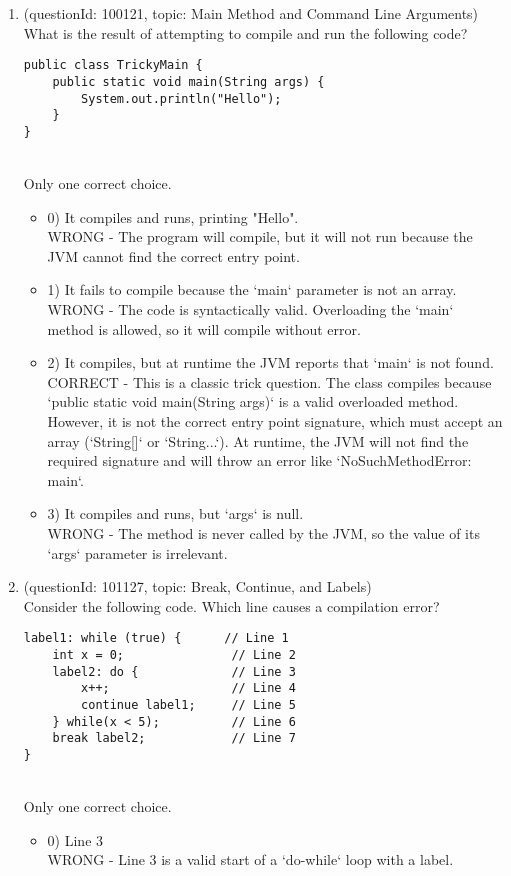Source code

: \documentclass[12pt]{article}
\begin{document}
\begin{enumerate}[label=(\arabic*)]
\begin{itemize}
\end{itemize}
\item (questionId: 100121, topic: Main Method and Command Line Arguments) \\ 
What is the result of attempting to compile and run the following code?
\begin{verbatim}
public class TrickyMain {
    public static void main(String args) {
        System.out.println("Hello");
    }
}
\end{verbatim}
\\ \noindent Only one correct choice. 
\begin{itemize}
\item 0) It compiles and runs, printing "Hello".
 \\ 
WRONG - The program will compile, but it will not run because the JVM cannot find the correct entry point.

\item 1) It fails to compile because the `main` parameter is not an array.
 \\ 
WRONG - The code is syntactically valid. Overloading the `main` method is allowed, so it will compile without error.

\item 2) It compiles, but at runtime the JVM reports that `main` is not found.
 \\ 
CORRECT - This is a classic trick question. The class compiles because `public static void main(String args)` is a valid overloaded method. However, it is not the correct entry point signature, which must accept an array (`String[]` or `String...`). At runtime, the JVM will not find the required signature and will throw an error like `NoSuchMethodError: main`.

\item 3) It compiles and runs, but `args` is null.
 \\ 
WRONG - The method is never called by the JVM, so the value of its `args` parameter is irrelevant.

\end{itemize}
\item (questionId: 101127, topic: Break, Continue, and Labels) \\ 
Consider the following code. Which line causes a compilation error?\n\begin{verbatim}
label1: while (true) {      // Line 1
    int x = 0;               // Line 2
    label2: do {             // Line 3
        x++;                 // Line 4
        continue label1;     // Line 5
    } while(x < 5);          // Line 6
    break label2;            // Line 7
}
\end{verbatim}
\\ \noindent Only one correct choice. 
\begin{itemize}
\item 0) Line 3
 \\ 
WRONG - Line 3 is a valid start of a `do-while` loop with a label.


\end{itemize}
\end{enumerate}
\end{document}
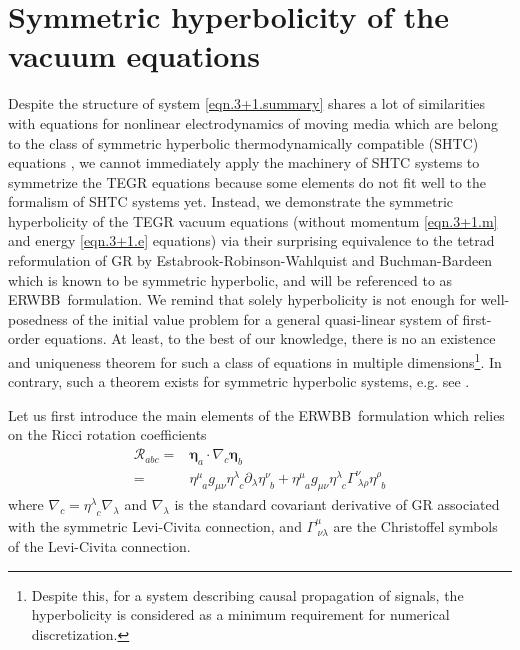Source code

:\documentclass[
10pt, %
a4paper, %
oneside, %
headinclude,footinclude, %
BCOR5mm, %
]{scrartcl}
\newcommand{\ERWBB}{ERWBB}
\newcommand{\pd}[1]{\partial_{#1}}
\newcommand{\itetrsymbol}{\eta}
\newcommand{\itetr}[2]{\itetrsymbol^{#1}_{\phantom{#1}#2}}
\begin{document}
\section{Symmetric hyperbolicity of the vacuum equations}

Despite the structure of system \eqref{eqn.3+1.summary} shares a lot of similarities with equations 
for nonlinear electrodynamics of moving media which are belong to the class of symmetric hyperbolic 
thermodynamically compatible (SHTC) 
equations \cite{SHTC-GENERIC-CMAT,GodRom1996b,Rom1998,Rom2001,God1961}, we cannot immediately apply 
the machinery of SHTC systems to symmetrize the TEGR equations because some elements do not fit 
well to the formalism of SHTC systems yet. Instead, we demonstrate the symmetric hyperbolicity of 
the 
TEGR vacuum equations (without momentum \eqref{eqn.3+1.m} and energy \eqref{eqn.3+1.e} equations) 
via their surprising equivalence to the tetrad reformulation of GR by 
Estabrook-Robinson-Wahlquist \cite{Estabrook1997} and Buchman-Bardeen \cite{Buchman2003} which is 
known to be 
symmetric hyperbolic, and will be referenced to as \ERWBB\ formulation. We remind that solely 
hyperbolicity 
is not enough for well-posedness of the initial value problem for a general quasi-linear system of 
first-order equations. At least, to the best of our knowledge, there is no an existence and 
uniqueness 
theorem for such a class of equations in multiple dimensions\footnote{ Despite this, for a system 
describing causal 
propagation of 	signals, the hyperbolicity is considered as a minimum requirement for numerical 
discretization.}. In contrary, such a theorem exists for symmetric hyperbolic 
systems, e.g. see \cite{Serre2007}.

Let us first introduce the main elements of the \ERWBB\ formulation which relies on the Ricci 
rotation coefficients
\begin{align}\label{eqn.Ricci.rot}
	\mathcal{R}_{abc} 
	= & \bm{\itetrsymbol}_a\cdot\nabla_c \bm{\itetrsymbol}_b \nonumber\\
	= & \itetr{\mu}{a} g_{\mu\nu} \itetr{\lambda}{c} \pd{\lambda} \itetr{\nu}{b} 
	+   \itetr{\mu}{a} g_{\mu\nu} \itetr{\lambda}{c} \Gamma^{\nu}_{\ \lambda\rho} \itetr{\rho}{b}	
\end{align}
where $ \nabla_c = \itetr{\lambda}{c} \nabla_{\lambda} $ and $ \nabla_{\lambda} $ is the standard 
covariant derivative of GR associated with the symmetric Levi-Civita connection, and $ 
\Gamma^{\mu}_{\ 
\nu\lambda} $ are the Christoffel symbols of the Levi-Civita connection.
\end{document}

> [Required action] The copy you produce must hold all the records above exactly and none of their pictures.

> [Expected answer]
Source code

: \documentclass[12pt]{article}
\begin{document}
\begin{enumerate}[label=(\arabic*)]
\begin{itemize}
\end{itemize}
\item (questionId: 100121, topic: Main Method and Command Line Arguments) \\ 
What is the result of attempting to compile and run the following code?
\begin{verbatim}
public class TrickyMain {
    public static void main(String args) {
        System.out.println("Hello");
    }
}
\end{verbatim}
\\ \noindent Only one correct choice. 
\begin{itemize}
\item 0) It compiles and runs, printing "Hello".
 \\ 
WRONG - The program will compile, but it will not run because the JVM cannot find the correct entry point.

\item 1) It fails to compile because the `main` parameter is not an array.
 \\ 
WRONG - The code is syntactically valid. Overloading the `main` method is allowed, so it will compile without error.

\item 2) It compiles, but at runtime the JVM reports that `main` is not found.
 \\ 
CORRECT - This is a classic trick question. The class compiles because `public static void main(String args)` is a valid overloaded method. However, it is not the correct entry point signature, which must accept an array (`String[]` or `String...`). At runtime, the JVM will not find the required signature and will throw an error like `NoSuchMethodError: main`.

\item 3) It compiles and runs, but `args` is null.
 \\ 
WRONG - The method is never called by the JVM, so the value of its `args` parameter is irrelevant.

\end{itemize}
\item (questionId: 101127, topic: Break, Continue, and Labels) \\ 
Consider the following code. Which line causes a compilation error?\n\begin{verbatim}
label1: while (true) {      // Line 1
    int x = 0;               // Line 2
    label2: do {             // Line 3
        x++;                 // Line 4
        continue label1;     // Line 5
    } while(x < 5);          // Line 6
    break label2;            // Line 7
}
\end{verbatim}
\\ \noindent Only one correct choice. 
\begin{itemize}
\item 0) Line 3
 \\ 
WRONG - Line 3 is a valid start of a `do-while` loop with a label.


\end{itemize}
\end{enumerate}
\end{document}
Source code

:\documentclass[
10pt, %
a4paper, %
oneside, %
headinclude,footinclude, %
BCOR5mm, %
]{scrartcl}
\newcommand{\ERWBB}{ERWBB}
\newcommand{\pd}[1]{\partial_{#1}}
\newcommand{\itetrsymbol}{\eta}
\newcommand{\itetr}[2]{\itetrsymbol^{#1}_{\phantom{#1}#2}}
\begin{document}
\section{Symmetric hyperbolicity of the vacuum equations}

Despite the structure of system \eqref{eqn.3+1.summary} shares a lot of similarities with equations 
for nonlinear electrodynamics of moving media which are belong to the class of symmetric hyperbolic 
thermodynamically compatible (SHTC) 
equations \cite{SHTC-GENERIC-CMAT,GodRom1996b,Rom1998,Rom2001,God1961}, we cannot immediately apply 
the machinery of SHTC systems to symmetrize the TEGR equations because some elements do not fit 
well to the formalism of SHTC systems yet. Instead, we demonstrate the symmetric hyperbolicity of 
the 
TEGR vacuum equations (without momentum \eqref{eqn.3+1.m} and energy \eqref{eqn.3+1.e} equations) 
via their surprising equivalence to the tetrad reformulation of GR by 
Estabrook-Robinson-Wahlquist \cite{Estabrook1997} and Buchman-Bardeen \cite{Buchman2003} which is 
known to be 
symmetric hyperbolic, and will be referenced to as \ERWBB\ formulation. We remind that solely 
hyperbolicity 
is not enough for well-posedness of the initial value problem for a general quasi-linear system of 
first-order equations. At least, to the best of our knowledge, there is no an existence and 
uniqueness 
theorem for such a class of equations in multiple dimensions\footnote{ Despite this, for a system 
describing causal 
propagation of 	signals, the hyperbolicity is considered as a minimum requirement for numerical 
discretization.}. In contrary, such a theorem exists for symmetric hyperbolic 
systems, e.g. see \cite{Serre2007}.

Let us first introduce the main elements of the \ERWBB\ formulation which relies on the Ricci 
rotation coefficients
\begin{align}\label{eqn.Ricci.rot}
	\mathcal{R}_{abc} 
	= & \bm{\itetrsymbol}_a\cdot\nabla_c \bm{\itetrsymbol}_b \nonumber\\
	= & \itetr{\mu}{a} g_{\mu\nu} \itetr{\lambda}{c} \pd{\lambda} \itetr{\nu}{b} 
	+   \itetr{\mu}{a} g_{\mu\nu} \itetr{\lambda}{c} \Gamma^{\nu}_{\ \lambda\rho} \itetr{\rho}{b}	
\end{align}
where $ \nabla_c = \itetr{\lambda}{c} \nabla_{\lambda} $ and $ \nabla_{\lambda} $ is the standard 
covariant derivative of GR associated with the symmetric Levi-Civita connection, and $ 
\Gamma^{\mu}_{\ 
\nu\lambda} $ are the Christoffel symbols of the Levi-Civita connection.
\end{document}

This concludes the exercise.